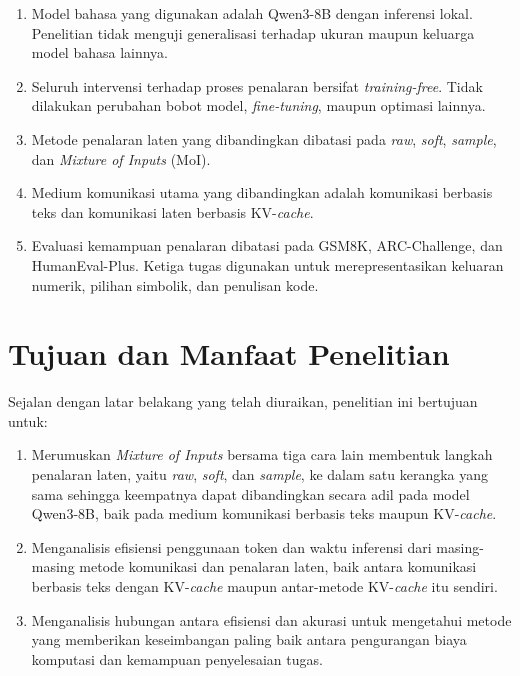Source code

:\begin{enumerate}

\item Model bahasa yang digunakan adalah Qwen3-8B dengan inferensi lokal.
      Penelitian tidak menguji generalisasi terhadap ukuran maupun keluarga
      model bahasa lainnya.

\item Seluruh intervensi terhadap proses penalaran bersifat
      \textit{training-free}. Tidak dilakukan perubahan bobot model,
      \textit{fine-tuning}, maupun optimasi lainnya.

\item Metode penalaran laten yang dibandingkan dibatasi pada
      \textit{raw}, \textit{soft}, \textit{sample}, dan
      \textit{Mixture of Inputs} (MoI).

\item Medium komunikasi utama yang dibandingkan adalah komunikasi berbasis
      teks dan komunikasi laten berbasis KV-\textit{cache}.

\item Evaluasi kemampuan penalaran dibatasi pada GSM8K,
      ARC-Challenge, dan HumanEval-Plus. Ketiga tugas digunakan untuk
      merepresentasikan keluaran numerik, pilihan simbolik, dan
      penulisan kode.

\end{enumerate}


\section{Tujuan dan Manfaat Penelitian}

Sejalan dengan latar belakang yang telah diuraikan, penelitian ini bertujuan untuk:

\begin{enumerate}

      \item Merumuskan \textit{Mixture of Inputs} bersama tiga cara lain
            membentuk langkah penalaran laten, yaitu \textit{raw},
            \textit{soft}, dan \textit{sample}, ke dalam satu kerangka yang
            sama sehingga keempatnya dapat dibandingkan secara adil pada model
            Qwen3-8B, baik pada medium komunikasi berbasis teks maupun
            KV-\textit{cache}.

      \item Menganalisis efisiensi penggunaan token dan waktu inferensi dari
            masing-masing metode komunikasi dan penalaran laten, baik
            antara komunikasi berbasis teks dengan KV-\textit{cache} maupun antar-metode
            KV-\textit{cache} itu sendiri.

      \item Menganalisis hubungan antara efisiensi dan akurasi untuk
            mengetahui metode yang memberikan keseimbangan paling baik antara
            pengurangan biaya komputasi dan kemampuan penyelesaian tugas.

\end{enumerate}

[WORK REQUIRED] Repeat, exactly and in full, each line from the start of the data to the line that contains "proses penalaran bersifat". Pictures do not go in.

[PROBLEM SOLUTION]
Source code

:\begin{enumerate}

\item Model bahasa yang digunakan adalah Qwen3-8B dengan inferensi lokal.
      Penelitian tidak menguji generalisasi terhadap ukuran maupun keluarga
      model bahasa lainnya.

\item Seluruh intervensi terhadap proses penalaran bersifat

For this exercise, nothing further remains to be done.